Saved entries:
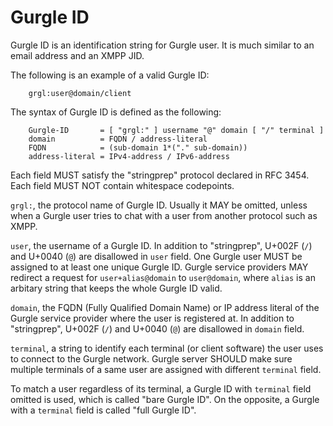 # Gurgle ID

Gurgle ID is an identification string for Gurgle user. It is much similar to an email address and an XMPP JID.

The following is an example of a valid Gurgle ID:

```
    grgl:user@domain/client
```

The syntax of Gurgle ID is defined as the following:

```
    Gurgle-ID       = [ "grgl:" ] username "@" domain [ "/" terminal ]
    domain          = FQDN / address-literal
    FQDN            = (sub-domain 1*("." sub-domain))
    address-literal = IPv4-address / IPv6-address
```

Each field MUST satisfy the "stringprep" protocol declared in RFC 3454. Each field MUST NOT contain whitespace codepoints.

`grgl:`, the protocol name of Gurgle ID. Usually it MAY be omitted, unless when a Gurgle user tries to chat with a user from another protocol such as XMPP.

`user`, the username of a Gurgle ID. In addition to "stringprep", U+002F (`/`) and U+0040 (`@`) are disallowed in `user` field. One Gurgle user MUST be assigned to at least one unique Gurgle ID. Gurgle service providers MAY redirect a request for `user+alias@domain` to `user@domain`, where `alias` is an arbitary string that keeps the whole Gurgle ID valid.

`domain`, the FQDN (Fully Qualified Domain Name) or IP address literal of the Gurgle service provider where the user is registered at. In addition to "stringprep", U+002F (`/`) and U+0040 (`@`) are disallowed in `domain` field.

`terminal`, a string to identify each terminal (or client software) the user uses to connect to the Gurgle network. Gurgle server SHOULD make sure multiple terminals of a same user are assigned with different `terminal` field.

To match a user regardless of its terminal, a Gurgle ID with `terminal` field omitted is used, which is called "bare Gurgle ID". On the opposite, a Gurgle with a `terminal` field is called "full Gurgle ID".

» Work to complete
With all pictures omitted, repeat every record above word for word.

» Answer to this exercise
 # Gurgle ID

Gurgle ID is an identification string for Gurgle user. It is much similar to an email address and an XMPP JID.

The following is an example of a valid Gurgle ID:

```
    grgl:user@domain/client
```

The syntax of Gurgle ID is defined as the following:

```
    Gurgle-ID       = [ "grgl:" ] username "@" domain [ "/" terminal ]
    domain          = FQDN / address-literal
    FQDN            = (sub-domain 1*("." sub-domain))
    address-literal = IPv4-address / IPv6-address
```

Each field MUST satisfy the "stringprep" protocol declared in RFC 3454. Each field MUST NOT contain whitespace codepoints.

`grgl:`, the protocol name of Gurgle ID. Usually it MAY be omitted, unless when a Gurgle user tries to chat with a user from another protocol such as XMPP.

`user`, the username of a Gurgle ID. In addition to "stringprep", U+002F (`/`) and U+0040 (`@`) are disallowed in `user` field. One Gurgle user MUST be assigned to at least one unique Gurgle ID. Gurgle service providers MAY redirect a request for `user+alias@domain` to `user@domain`, where `alias` is an arbitary string that keeps the whole Gurgle ID valid.

`domain`, the FQDN (Fully Qualified Domain Name) or IP address literal of the Gurgle service provider where the user is registered at. In addition to "stringprep", U+002F (`/`) and U+0040 (`@`) are disallowed in `domain` field.

`terminal`, a string to identify each terminal (or client software) the user uses to connect to the Gurgle network. Gurgle server SHOULD make sure multiple terminals of a same user are assigned with different `terminal` field.

To match a user regardless of its terminal, a Gurgle ID with `terminal` field omitted is used, which is called "bare Gurgle ID". On the opposite, a Gurgle with a `terminal` field is called "full Gurgle ID".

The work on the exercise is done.